What are these complications? As Holtman elaborates, they include cases in which human rational agents may adopt reasonable, moral principles of action that nonetheless come into conflict with one another, undermining the freedom, equality, and autonomy of other agents. Holtman gives the example of choosing to walk on one or another side of the road: One might reasonably adopt the rule of action that she will always walk on the right-hand side of the road. But, equally reasonably, one might opt to always walk on the left-hand side of the road. “Though each human being has adopted reasonable principles of action,” says Holtman, “it won’t be long until they come smacking into each other.” Holtman describes these kinds of cases—in which equally reasonable rules of action conflict with one another—as instances of underdetermination: each individual human agent simply adopting reasonable rules for their own behavior fails to ensure, or determine, the moral cohesion of society. These rules, like the individuals adopting them, can quickly come smacking up against one another.
Circumstances of Justices
It’s in these kinds of circumstances that problems of justice arise when one person’s exercising her moral agency undermines the agencies of others. “It’s not good enough for us to simply act on the basis of our moral capacities,” says Holtman, “so we are going to have to find some way of structuring our interactions so we can do the best job we can to mitigate agency being undermined.” For Kant, the task of structuring our interactions in this way falls to political institutions, through which we conceive of our fellow citizens as free, equal, and independent. “In Kant’s political philosophy,” Holtman elaborates, “the legal system is the framework of coordination through which citizens take each other into account in this way. The laws that are morally legitimate for Kant are those under which we could think of ourselves as free, equal, and independent citizens, voting unanimously to commit to them and make them our own.”
Many Ways of Going Right
But how do we construct a legal system under which we conceive of ourselves and others as free, equal, and independent? Contrary to what some scholars think, Holtman maintains that Kant doesn’t provide any definite answers to this question. Kant, according to Holtman, is not so much “laying down the law” as he is illustrating in broad strokes what the law must address. “There might be many ways of going right,” Holtman explains. “Kant is not telling us what the laws should be, but rather what laws have to take into account, namely the things that cause us to come bumping up against each other in the world.”

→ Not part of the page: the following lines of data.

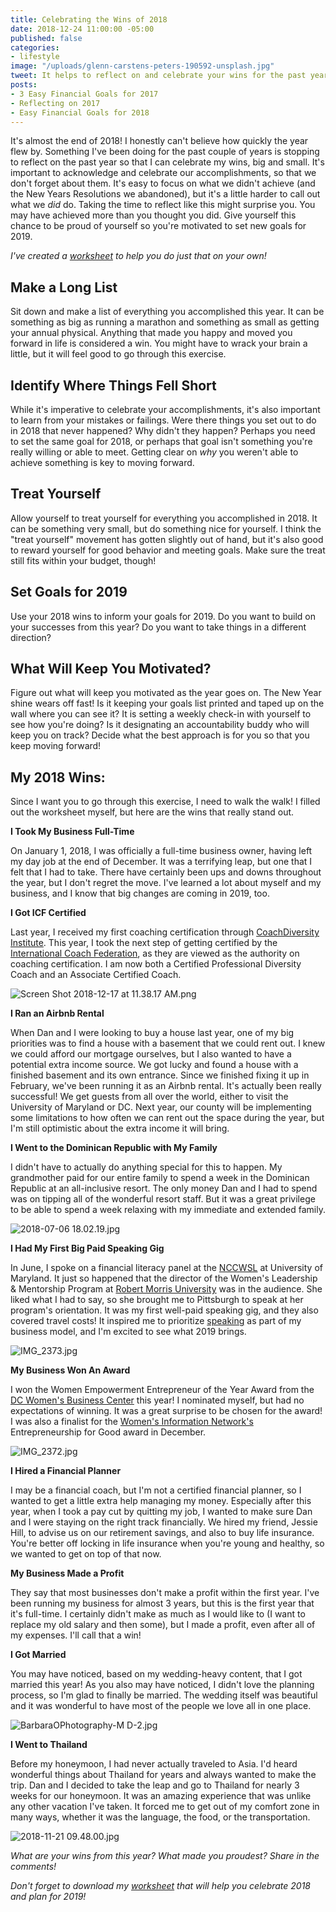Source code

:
 ```yaml
---
title: Celebrating the Wins of 2018
date: 2018-12-24 11:00:00 -05:00
published: false
categories:
- lifestyle
image: "/uploads/glenn-carstens-peters-190592-unsplash.jpg"
tweet: It helps to reflect on and celebrate your wins for the past year.
posts:
- 3 Easy Financial Goals for 2017
- Reflecting on 2017
- Easy Financial Goals for 2018
---
```


It's almost the end of 2018! I honestly can't believe how quickly the year flew by. Something I've been doing for the past couple of years is stopping to reflect on the past year so that I can celebrate my wins, big and small. It's important to acknowledge and celebrate our accomplishments, so that we don't forget about them. It's easy to focus on what we didn't achieve (and the New Years Resolutions we abandoned), but it's a little harder to call out what we *did* do. Taking the time to reflect like this might surprise you. You may have achieved more than you thought you did. Give yourself this chance to be proud of yourself so you're motivated to set new goals for 2019.

*I've created a [worksheet](https://www.dropbox.com/sh/4vud8qitquk70b9/AAACZHCByXFks_3DWvsDeWb_a?dl=0) to help you do just that on your own!*

## Make a Long List

Sit down and make a list of everything you accomplished this year. It can be something as big as running a marathon and something as small as getting your annual physical. Anything that made you happy and moved you forward in life is considered a win. You might have to wrack your brain a little, but it will feel good to go through this exercise.

## Identify Where Things Fell Short

While it's imperative to celebrate your accomplishments, it's also important to learn from your mistakes or failings. Were there things you set out to do in 2018 that never happened? Why didn't they happen? Perhaps you need to set the same goal for 2018, or perhaps that goal isn't something you're really willing or able to meet. Getting clear on *why* you weren't able to achieve something is key to moving forward.

## Treat Yourself

Allow yourself to treat yourself for everything you accomplished in 2018. It can be something very small, but do something nice for yourself. I think the "treat yourself" movement has gotten slightly out of hand, but it's also good to reward yourself for good behavior and meeting goals. Make sure the treat still fits within your budget, though!

## Set Goals for 2019

Use your 2018 wins to inform your goals for 2019. Do you want to build on your successes from this year? Do you want to take things in a different direction?

## What Will Keep You Motivated?

Figure out what will keep you motivated as the year goes on. The New Year shine wears off fast! Is it keeping your goals list printed and taped up on the wall where you can see it? It is setting a weekly check-in with yourself to see how you're doing? Is it designating an accountability buddy who will keep you on track? Decide what the best approach is for you so that you keep moving forward!

## My 2018 Wins:

Since I want you to go through this exercise, I need to walk the walk! I filled out the worksheet myself, but here are the wins that really stand out.

**I Took My Business Full-Time**

On January 1, 2018, I was officially a full-time business owner, having left my day job at the end of December. It was a terrifying leap, but one that I felt that I had to take. There have certainly been ups and downs throughout the year, but I don't regret the move. I've learned a lot about myself and my business, and I know that big changes are coming in 2019, too.

**I Got ICF Certified**

Last year, I received my first coaching certification through [CoachDiversity Institute](https://coachdiversity.com/). This year, I took the next step of getting certified by the [International Coach Federation](https://coachfederation.org/), as they are viewed as the authority on coaching certification. I am now both a Certified Professional Diversity Coach and an Associate Certified Coach.

![Screen Shot 2018-12-17 at 11.38.17 AM.png](/uploads/Screen%20Shot%202018-12-17%20at%2011.38.17%20AM.png)

**I Ran an Airbnb Rental**

When Dan and I were looking to buy a house last year, one of my big priorities was to find a house with a basement that we could rent out. I knew we could afford our mortgage ourselves, but I also wanted to have a potential extra income source. We got lucky and found a house with a finished basement and its own entrance. Since we finished fixing it up in February, we've been running it as an Airbnb rental. It's actually been really successful! We get guests from all over the world, either to visit the University of Maryland or DC. Next year, our county will be implementing some limitations to how often we can rent out the space during the year, but I'm still optimistic about the extra income it will bring.

**I Went to the Dominican Republic with My Family**

I didn't have to actually do anything special for this to happen. My grandmother paid for our entire family to spend a week in the Dominican Republic at an all-inclusive resort. The only money Dan and I had to spend was on tipping all of the wonderful resort staff. But it was a great privilege to be able to spend a week relaxing with my immediate and extended family.

![2018-07-06 18.02.19.jpg](/uploads/2018-07-06%2018.02.19.jpg)

**I Had My First Big Paid Speaking Gig**

In June, I spoke on a financial literacy panel at the [NCCWSL](https://www.nccwsl.org/) at University of Maryland. It just so happened that the director of the Women's Leadership & Mentorship Program at [Robert Morris University](https://www.rmu.edu/) was in the audience. She liked what I had to say, so she brought me to Pittsburgh to speak at her program's orientation. It was my first well-paid speaking gig, and they also covered travel costs! It inspired me to prioritize [speaking](https://www.maggiegermano.com/speaking/) as part of my business model, and I'm excited to see what 2019 brings.

![IMG_2373.jpg](/uploads/IMG_2373.jpg)

**My Business Won An Award**

I won the Women Empowerment Entrepreneur of the Year Award from the [DC Women's Business Center](http://dcwbc.org/) this year! I nominated myself, but had no expectations of winning. It was a great surprise to be chosen for the award! I was also a finalist for the [Women's Information Network's](https://winonline.org/) Entrepreneurship for Good award in December.

![IMG_2372.jpg](/uploads/IMG_2372.jpg)

**I Hired a Financial Planner**

I may be a financial coach, but I'm not a certified financial planner, so I wanted to get a little extra help managing my money. Especially after this year, when I took a pay cut by quitting my job, I wanted to make sure Dan and I were staying on the right track financially. We hired my friend, Jessie Hill, to advise us on our retirement savings, and also to buy life insurance. You're better off locking in life insurance when you're young and healthy, so we wanted to get on top of that now.

**My Business Made a Profit**

They say that most businesses don't make a profit within the first year. I've been running my business for almost 3 years, but this is the first year that it's full-time. I certainly didn't make as much as I would like to (I want to replace my old salary and then some), but I made a profit, even after all of my expenses. I'll call that a win!

**I Got Married**

You may have noticed, based on my wedding-heavy content, that I got married this year! As you also may have noticed, I didn't love the planning process, so I'm glad to finally be married. The wedding itself was beautiful and it was wonderful to have most of the people we love all in one place.

![BarbaraOPhotography-M D-2.jpg](/uploads/BarbaraOPhotography-M%20D-2.jpg)

**I Went to Thailand**

Before my honeymoon, I had never actually traveled to Asia. I'd heard wonderful things about Thailand for years and always wanted to make the trip. Dan and I decided to take the leap and go to Thailand for nearly 3 weeks for our honeymoon. It was an amazing experience that was unlike any other vacation I've taken. It forced me to get out of my comfort zone in many ways, whether it was the language, the food, or the transportation.

![2018-11-21 09.48.00.jpg](/uploads/2018-11-21%2009.48.00.jpg)

*What are your wins from this year? What made you proudest? Share in the comments!*

*Don't forget to download my [worksheet](https://www.dropbox.com/sh/4vud8qitquk70b9/AAACZHCByXFks_3DWvsDeWb_a?dl=0) that will help you celebrate 2018 and plan for 2019!*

Holtman’s interpretation sheds light on Kant’s discussion of property and freedom of contract; though often upheld or reviled as an early proponent of property rights, Holtman argues that Kant’s discussion of property and freedom of contract is not an attempt to draw concrete normative conclusions, but rather to explore their conceptual nature. “We need to understand the conceptual nature of property and contract before we can understand the problems to which these things give rise and what kinds of solutions would appropriately take agency into account,” Holtman explains. “The parts of Kant’s writing concerning property and freedom of contract are better read, not as a libertarian or classical liberal argument, but as a kind of conceptual analysis to get clear on what’s at stake.”
Applying Kant’s Theory Today
Thus, Holtman sees Kant’s political philosophy, not as an attempt to prescribe specific laws, but rather as a general framework of principles for determining what counts as justice. “What counts as justice doesn’t change,” says Holtman, “but how we realize justice will vary over time and in different circumstances.” But how do we realize justice today on the theory of justice Holtman attributes to Kant? It’s a question that Holtman seeks to answer, applying Kant’s theory of justice to issues that Kant himself never considered, such as civic virtue, the prison system, and the death penalty. Applying the general principles of Kant’s theory of justice to these issues, Holtman believes one comes away with a conception that is not antiquated but productive and laudable. Far from a mere artifact of the eighteenth century, Kant’s political writings offer, according to Holtman, an appealing theory for grappling with twenty-first-century problems.